:: RECORDS SUPPLIED

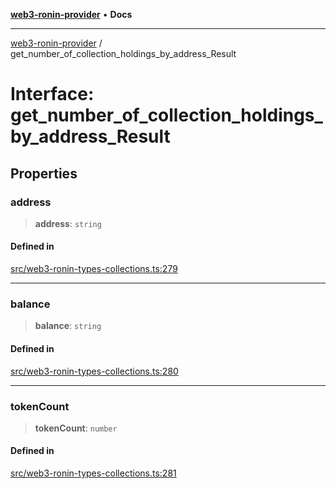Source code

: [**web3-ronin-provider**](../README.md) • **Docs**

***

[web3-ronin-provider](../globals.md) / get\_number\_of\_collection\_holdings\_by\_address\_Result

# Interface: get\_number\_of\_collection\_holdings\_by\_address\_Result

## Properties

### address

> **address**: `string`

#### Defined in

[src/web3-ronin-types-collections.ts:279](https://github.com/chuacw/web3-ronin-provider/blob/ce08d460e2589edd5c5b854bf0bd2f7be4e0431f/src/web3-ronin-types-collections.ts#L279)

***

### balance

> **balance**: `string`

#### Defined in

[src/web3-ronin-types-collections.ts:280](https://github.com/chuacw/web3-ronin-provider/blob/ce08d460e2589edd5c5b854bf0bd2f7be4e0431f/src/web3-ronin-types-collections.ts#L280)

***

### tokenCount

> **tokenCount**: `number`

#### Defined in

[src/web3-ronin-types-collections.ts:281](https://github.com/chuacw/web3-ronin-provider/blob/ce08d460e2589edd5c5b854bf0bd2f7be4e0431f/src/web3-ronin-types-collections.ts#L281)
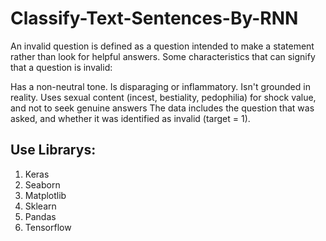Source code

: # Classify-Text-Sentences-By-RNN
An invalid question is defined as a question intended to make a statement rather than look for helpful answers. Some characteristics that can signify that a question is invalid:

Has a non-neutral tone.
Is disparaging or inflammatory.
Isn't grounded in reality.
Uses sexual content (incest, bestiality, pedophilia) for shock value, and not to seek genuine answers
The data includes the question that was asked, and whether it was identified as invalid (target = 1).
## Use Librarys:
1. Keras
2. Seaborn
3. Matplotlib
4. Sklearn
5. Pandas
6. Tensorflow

::::

## [WORK INSTRUCTION]
How many lines of these entries contain the string "collections"? Reply with the number alone.

## [TASK ANSWER]
3